The truth is, I was intrigued by these women carving out a space in a traditionally male-dominated arena. I was determined to find out just who all these lady geeks were. Plus, I’m all about a good girl gang, and I would never say no to brunch—or karaoke, although, as I vowed to Najla, I didn’t plan to sing.
Speaking of Najla, I’d brought her along for moral support only to find out I had a bona fide geek in my midst—like, she played Magic: The Gathering in college. “Who even are you?” I asked.
Finding our geeks inside Genji proved more difficult than anticipated. “Clarisse?” I asked, poking my head into a private karaoke room full of teenagers wearing matching looks of disgust. “Um, no,” they said.
And then she found us: Clarisse, a beacon of light in a cotton-candy-colored dress printed with various Japanese ephemera, like the wand from Sailor Moon, which I silently congratulated myself for recognizing. “We’re in here!” she exclaimed. Soon a few more girls tentatively filtered in. “Geek Girls, yes!” Clarisse said to each, beaming.“Come on in!”
It was clear that most were strangers to one another, and I appreciated their bravery. An online group is just that—online—and it takes a certain courage to emerge from behind the safety of your laptop and into the real world, let alone to do it singing.

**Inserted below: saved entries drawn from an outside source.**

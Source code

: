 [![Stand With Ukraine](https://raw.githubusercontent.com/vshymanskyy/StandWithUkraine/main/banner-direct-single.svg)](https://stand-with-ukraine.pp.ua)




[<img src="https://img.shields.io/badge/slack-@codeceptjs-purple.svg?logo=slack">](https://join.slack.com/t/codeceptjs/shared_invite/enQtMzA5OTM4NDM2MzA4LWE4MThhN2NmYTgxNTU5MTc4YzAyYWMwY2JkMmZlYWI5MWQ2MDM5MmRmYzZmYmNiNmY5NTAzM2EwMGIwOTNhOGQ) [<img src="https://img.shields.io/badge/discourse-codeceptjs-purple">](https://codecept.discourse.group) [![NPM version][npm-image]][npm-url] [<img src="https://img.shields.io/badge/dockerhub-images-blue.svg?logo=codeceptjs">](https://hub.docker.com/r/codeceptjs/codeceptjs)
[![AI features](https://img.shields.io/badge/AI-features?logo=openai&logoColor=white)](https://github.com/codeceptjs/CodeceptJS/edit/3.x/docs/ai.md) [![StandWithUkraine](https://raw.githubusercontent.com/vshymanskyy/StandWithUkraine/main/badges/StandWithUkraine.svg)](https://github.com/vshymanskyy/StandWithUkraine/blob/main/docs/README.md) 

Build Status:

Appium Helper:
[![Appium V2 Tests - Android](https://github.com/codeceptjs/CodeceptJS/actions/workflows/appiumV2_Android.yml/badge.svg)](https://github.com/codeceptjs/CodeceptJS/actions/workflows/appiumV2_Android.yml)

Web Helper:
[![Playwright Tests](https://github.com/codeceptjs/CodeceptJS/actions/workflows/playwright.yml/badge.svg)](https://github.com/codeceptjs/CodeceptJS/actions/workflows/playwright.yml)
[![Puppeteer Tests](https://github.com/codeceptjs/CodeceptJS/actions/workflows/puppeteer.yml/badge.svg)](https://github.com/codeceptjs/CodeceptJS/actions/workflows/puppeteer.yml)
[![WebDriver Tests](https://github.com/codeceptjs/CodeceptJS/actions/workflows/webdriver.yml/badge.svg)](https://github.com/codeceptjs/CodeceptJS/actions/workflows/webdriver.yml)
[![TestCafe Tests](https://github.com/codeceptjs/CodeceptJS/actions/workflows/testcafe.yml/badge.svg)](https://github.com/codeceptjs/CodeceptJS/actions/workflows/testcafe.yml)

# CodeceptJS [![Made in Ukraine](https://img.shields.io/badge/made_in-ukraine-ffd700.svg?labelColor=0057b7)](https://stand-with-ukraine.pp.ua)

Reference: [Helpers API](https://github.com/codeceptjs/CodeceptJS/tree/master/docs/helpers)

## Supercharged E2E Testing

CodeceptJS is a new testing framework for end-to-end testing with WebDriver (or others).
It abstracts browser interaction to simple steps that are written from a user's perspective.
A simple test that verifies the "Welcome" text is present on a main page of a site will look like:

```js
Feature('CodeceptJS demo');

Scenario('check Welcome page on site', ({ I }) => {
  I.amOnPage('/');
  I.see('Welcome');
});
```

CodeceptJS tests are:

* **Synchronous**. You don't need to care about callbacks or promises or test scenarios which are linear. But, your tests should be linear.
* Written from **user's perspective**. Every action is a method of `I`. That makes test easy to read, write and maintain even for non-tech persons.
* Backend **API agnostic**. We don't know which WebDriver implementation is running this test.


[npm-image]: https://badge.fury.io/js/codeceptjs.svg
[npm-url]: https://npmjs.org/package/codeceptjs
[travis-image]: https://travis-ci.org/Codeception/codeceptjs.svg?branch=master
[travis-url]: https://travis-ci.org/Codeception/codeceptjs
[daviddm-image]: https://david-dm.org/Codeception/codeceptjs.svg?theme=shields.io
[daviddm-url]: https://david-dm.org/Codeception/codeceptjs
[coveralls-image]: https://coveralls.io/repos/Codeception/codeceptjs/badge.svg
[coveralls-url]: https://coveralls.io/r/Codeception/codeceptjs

Shockingly, no one rushed to grab the mic right away, leaving Clarisse to take lead vocals on our first song: “Wannabe” by the Spice Girls, which proved a great equalizer among us 20- and 30-somethings. By the final “zig-a-zig-ah,” we were in business. Next came NSYNC, then Britney, Snoop Dogg, Alanis Morissette, and My Chemical Romance, along with round after round of hot sake. “Not singing,” I told Najla, minutes before I found myself wailing Lady Gaga’s “I’ll Never Love Again.”

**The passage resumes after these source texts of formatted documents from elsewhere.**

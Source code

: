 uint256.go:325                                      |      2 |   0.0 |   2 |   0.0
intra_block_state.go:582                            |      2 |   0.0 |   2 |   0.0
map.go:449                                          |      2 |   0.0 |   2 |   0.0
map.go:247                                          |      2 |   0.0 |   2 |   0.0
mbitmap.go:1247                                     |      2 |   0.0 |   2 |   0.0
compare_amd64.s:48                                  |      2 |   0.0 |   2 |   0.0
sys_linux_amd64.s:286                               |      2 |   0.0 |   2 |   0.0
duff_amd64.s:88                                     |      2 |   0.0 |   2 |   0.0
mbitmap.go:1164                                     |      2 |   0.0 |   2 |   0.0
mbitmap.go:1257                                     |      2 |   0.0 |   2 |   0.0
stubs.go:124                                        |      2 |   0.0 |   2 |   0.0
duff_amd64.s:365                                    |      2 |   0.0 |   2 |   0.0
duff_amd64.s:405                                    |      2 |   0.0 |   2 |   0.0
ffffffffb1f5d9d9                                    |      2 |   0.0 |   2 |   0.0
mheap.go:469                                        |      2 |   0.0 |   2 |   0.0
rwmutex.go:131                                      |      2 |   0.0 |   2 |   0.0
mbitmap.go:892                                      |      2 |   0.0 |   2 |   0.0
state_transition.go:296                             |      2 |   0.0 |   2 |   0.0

Though small, the group was as diverse as Clarisse had promised it would be—in background, fandom, and hair color. “We have ladies from all walks of life, and it’s fun because everyone has a different perspective to bring,” she said.
True to its name, the group does brunch, but that’s just one activity. Most recently officers have organized craft nights, Asiatown shopping trips, and movie screenings. “It’s kind of a safe haven where you know there’s not going to be judgment,” Clarisse said. “It’s just fun to have a sisterhood.”
That’s especially true in the #MeToo era. Just about every girl geek has a story of discomfort, if not downright harassment, as exposed by the GamerGate scandal in recent years. “Oh, of course,” Clarisse said when I asked her if the group discussed such matters. “We’ve had those experiences, like when you’re in cosplay and someone does something inappropriate—even taking a photo without your permission is kind of not okay,” she said. “We have all sorts of stories like that.”
But more often they end up chatting like, well, any group of girlfriends. “It’s important to have a sisterhood base where everyone generally cares about your well-being and it’s not a transactional thing,” said Clarisse. “It’s more like a friendly commune where all the ladies get to know each other.”
Like Alyssa, who sports a growing sleeve of Sailor Moon tattoos and instantly bonded with Najla over having blue hair; or Kacey, who wowed everyone with her perhaps unexpected performance of a highly explicit Korn song. “It’s actually kind of challenging to make female friendships organically to begin with,” Clarisse said.“With us it’s kind of made that a little bit easier.”
Indeed, by the time I took the mic for my 10 p.m. finale—Mötley Crüe’s "Girls, Girls, Girls”—I was a full-blown convert. I might still never watch an Avengers movie, but I would meet these girls for another group rendition of “Shallow” any day of the week.